ふと、トリアナがローブからナイフと杖とを取り出して、両手に持った。
私は窘めましたがトリアナは決意を持った瞳をしています。
止めようとするだけ無駄、でしたでしょうか。
「トリアナ、……貴女の役目は……」
「……私の役目は、恐らくここです。ティナの命を保ち続ける事だけが仕事というわけではないみたいですけれど」
それは、先日倉庫から発掘した杖ではありません。
ルードの魔王が残した杖と、自決用のナイフ。
「逆説的に、強い者に勝つのが私。マスターはまだ私の出番ではないと考えているかもしれませんが……あれ以上の存在など、私には到底想像もつきませんわ?」
苦労しているのがその証拠。と続けます。
しかし、ここでトリアナという切り札を切ってしまえばもう後はないのです。だからこそ温存しているのではないでしょうか。
「……そうかもしれません。ですが以前から独断でルードダンジョンへ潜っていて、皆に迷惑をかけた事はお忘れですか」
嫌味にならぬよう、あくまでも落ち着いた調子で声に出しました。
トリアナはそれを聞いても狼狽える様子はありません。
「あの件については、本当に申し訳ないと思っています。罰も受けました。しかし、言い訳がましくなりますけれど……あれは必要なことでしたの」
手元の杖に目をやります。
サタンの黒杖。
「……そうでしょうね。……貴女の決意が固いのであれば止めはしません。人にはそれぞれ『考え』があり『正解』があり『不正解』があり『幸せ』があります」
「そして、……奴隷には、オビーディエンスがありますわ」
マスターの事を思って……みんなの事を思って行動しているのです。
それが間違っていたとて、どうして責められましょうか。
「そもそもを言えば、私に貴女をどうこうする権利なんてありませんよ。ほんの少し、マスターの奴隷になったタイミングが早いだけです」
「アリス……。……行って参ります」
「行ってらっしゃいませ」
……ストリガを打ち倒す事がこれでできればよいのですけど……。
これで、役者は出揃いましたか?
空にはストリガとマスター。トリアナが向かっています。
庭園方面にはシルキーとリタ。ギャランクは打ち倒されました。
屋内にはフィルとゼノン。どこかにクロードとパックが居るでしょう。
城の屋根上にはフランが居ました。シラセもどこかに……無事でいればよいのですけど。
そして、漆黒の門付近で待機しているのは残りの全員。
私、ロズ、メノ、カシュー、カイン……。
『フェイトが居ないね? どこ行ったのかな?』
煮え立つ全ての概念。
湧きあがり、脈打ち、鳴動してうねり狂う。
その人型は……。
「トワ!? ありえない!」
『神託の泉から出られないなんて僕言ったっけ?』
言われた覚えはない。
けれど……なら何故今出てきたのか。
形はケタケタと笑う。
背中に怖気が走る。
一瞬でも早くここから離れたい。
『ちょっと話しやすいように裏へ行こうか』
「な、なにを」
続きの言葉は出てこなかった。
気づけばそこは、扉が並ぶ世界。
噂に聞いた、話に聞いたこの場所。
そこに自分が存在してしまっている事実を受け入れられず、勝手に口から泣き声のような嗚咽が漏れる。
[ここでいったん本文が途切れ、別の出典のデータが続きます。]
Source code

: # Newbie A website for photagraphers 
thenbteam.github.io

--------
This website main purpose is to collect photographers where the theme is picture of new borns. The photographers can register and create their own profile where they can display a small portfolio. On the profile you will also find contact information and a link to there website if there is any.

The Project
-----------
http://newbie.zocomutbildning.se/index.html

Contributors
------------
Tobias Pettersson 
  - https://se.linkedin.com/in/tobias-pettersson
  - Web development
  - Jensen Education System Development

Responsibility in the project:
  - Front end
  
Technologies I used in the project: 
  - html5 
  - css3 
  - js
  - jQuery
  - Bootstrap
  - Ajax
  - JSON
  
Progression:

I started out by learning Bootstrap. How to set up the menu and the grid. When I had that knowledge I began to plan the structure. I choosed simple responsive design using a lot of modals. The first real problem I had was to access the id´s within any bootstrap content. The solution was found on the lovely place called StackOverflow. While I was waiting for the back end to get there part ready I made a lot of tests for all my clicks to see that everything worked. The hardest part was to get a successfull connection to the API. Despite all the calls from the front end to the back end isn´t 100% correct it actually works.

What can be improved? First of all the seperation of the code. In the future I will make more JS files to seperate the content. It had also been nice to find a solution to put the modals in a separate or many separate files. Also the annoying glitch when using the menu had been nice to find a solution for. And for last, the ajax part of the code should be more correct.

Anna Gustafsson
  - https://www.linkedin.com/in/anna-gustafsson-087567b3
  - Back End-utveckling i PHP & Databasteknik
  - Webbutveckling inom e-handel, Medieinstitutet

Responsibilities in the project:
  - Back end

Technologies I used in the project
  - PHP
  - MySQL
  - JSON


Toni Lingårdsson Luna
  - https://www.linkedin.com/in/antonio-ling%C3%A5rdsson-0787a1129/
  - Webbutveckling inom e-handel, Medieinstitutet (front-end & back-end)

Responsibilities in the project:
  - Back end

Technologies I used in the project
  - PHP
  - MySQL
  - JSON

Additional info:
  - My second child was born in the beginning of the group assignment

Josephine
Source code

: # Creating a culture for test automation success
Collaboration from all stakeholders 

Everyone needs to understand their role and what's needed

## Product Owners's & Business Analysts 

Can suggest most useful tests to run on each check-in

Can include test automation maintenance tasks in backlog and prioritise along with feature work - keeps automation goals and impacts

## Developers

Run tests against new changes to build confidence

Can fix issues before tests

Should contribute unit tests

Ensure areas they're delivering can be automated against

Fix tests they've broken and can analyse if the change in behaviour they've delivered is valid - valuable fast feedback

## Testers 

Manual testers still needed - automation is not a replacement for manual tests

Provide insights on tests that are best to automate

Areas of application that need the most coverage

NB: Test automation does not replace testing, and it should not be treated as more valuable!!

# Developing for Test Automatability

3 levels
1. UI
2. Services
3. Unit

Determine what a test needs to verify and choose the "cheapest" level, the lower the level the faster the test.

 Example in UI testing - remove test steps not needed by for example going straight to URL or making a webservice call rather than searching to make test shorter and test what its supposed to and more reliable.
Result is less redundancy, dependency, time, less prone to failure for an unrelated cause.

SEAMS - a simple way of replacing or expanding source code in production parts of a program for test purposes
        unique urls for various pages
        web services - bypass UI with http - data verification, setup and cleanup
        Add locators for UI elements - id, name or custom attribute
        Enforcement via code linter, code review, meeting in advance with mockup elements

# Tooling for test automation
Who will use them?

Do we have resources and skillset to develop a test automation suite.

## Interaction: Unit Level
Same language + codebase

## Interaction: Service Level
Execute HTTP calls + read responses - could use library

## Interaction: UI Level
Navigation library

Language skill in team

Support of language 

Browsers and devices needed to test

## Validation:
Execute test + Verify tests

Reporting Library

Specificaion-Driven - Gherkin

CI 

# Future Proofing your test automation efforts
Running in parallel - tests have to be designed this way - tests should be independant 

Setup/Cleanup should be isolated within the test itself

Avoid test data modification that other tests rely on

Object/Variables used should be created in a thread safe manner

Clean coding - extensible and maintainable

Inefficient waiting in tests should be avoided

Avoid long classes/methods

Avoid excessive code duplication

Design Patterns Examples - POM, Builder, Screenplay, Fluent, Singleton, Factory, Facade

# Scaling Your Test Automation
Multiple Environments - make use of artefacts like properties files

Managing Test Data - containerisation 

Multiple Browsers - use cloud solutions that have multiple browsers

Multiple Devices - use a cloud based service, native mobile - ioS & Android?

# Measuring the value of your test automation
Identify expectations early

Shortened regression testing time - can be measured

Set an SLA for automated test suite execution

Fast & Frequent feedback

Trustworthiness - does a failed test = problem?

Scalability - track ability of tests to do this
ここは生と死が交叉する場所。マスターが以前に死んだ時来た場所。
そんな場所に、今私は居る。
『僕はね、概念たちに敵対心を持ってるんだ。なんとなく考えてはいただろう?』
「……は、初耳ですけれど」
声が出てこない。喉が痛い。横隔膜がひっくり返りそう。
ただ、最後の矜持とでも言うべき、マスターの奴隷たる自分はしゃんとした態度でいなければならないという思いが膝から崩れ落ちそうになる体を支えていた。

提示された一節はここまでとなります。